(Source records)
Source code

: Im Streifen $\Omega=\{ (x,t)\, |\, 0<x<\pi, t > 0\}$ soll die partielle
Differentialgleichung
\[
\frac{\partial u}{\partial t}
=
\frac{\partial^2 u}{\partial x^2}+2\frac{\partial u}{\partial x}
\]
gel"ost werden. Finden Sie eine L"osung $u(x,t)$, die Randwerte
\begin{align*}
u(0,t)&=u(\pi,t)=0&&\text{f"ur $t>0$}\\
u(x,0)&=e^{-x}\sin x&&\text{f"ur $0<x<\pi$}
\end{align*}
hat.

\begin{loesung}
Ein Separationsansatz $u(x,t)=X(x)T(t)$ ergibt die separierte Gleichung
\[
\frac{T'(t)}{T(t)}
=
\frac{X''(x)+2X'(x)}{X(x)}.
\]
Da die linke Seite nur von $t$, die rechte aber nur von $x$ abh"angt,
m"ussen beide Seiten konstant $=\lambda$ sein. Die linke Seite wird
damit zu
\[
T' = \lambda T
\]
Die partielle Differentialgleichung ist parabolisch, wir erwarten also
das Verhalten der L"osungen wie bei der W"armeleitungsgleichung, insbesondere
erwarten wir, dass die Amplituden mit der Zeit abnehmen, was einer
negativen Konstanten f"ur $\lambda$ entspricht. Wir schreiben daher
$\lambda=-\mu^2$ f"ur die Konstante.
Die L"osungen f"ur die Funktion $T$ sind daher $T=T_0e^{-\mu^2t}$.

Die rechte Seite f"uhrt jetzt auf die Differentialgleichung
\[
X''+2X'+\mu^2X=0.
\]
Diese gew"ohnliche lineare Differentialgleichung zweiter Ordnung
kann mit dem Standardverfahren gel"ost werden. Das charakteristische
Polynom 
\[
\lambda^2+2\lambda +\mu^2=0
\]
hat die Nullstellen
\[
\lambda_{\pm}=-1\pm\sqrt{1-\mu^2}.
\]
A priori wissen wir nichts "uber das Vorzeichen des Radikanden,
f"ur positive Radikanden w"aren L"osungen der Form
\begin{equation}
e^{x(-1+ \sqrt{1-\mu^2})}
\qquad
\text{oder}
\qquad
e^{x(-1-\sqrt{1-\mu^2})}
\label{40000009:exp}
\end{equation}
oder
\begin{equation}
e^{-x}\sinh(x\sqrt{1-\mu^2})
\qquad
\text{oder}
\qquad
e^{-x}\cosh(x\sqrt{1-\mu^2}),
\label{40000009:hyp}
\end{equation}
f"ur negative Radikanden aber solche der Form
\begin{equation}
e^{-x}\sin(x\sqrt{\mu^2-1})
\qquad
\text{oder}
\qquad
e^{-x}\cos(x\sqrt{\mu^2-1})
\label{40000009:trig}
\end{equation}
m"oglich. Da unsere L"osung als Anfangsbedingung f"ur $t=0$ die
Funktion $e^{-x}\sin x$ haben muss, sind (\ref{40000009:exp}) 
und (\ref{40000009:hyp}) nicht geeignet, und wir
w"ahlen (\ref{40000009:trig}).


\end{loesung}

_What you are asked to do_.
From the entries, copy out each line containing the word "erwarten".

_Result of this task_.
Die partielle Differentialgleichung ist parabolisch, wir erwarten also
erwarten wir, dass die Amplituden mit der Zeit abnehmen, was einer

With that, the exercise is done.